Loveyet. You extol her in very rapturous strains, George—I hope you have not been smitten by her vast perfections, like the Cherubims.

Frankton. I am really enraptur'd with the bewitching little Goddess!

Loveyet. Do you positively think her so much superior to the generality of women?

Frankton. Most indubitably I do—don't you, pray?

Loveyet. I thought her handsome once—but—but—but you certainly are not in love with her.

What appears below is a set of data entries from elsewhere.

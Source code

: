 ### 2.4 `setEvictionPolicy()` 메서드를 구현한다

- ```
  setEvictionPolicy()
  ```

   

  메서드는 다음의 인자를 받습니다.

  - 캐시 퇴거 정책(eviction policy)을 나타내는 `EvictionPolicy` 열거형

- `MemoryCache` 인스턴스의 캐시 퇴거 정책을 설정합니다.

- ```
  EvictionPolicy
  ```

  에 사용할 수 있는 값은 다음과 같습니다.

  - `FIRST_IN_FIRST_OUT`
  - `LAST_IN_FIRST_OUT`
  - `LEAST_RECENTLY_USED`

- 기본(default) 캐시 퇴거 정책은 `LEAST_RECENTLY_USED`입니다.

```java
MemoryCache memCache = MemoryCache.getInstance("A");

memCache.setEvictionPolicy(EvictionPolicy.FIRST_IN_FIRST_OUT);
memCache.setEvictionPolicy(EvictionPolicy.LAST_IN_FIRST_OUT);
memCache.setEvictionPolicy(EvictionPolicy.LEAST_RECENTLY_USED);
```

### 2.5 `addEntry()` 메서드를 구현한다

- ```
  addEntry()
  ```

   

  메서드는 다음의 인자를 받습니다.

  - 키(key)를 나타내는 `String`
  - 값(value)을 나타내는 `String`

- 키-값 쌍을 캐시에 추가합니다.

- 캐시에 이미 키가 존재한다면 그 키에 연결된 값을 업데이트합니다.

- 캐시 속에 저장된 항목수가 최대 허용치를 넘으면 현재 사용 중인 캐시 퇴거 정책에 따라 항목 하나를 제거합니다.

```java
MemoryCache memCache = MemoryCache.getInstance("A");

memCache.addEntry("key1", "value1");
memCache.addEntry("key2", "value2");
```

Frankton. Not I, faith. Ha, ha, ha. My enamorata and yours are two distinct persons, I assure you—and two such beauties!—By all that's desirable, if there was only one more in the city who could vie with the lovely girls, and boast of the same elegantly proportioned forms; the same beauty, delicacy and symmetry of features; the same celestial complexion, in which the lily and carnation are equally excell'd; the same——

Loveyet. Oh, monstrous! Why, they exceed all the Goddesses I ever heard of, by your account.

Frankton. Well, if you had let me proceed, I should have told you that if one more like them could be found in town, they would make a more beautiful triple than the three renowned goddesses who were candidates for beauty and a golden apple long ago; but no matter now.—The account you have given of the lovely Harriet, has rekindled the flame she so early inspir'd me with, and I already feel myself all the lover; how then shall I feel, when I once more behold the dear maid, like the mother of mankind—"with grace in all her steps, heaven in her eye; in every gesture, dignity and love!"

Frankton. Aye—and what do you think of your father's sending for you to marry you to this same beautiful piece of mortality?

Loveyet. Is it possible? Then I am happy indeed! But this surpasses my most sanguine hopes!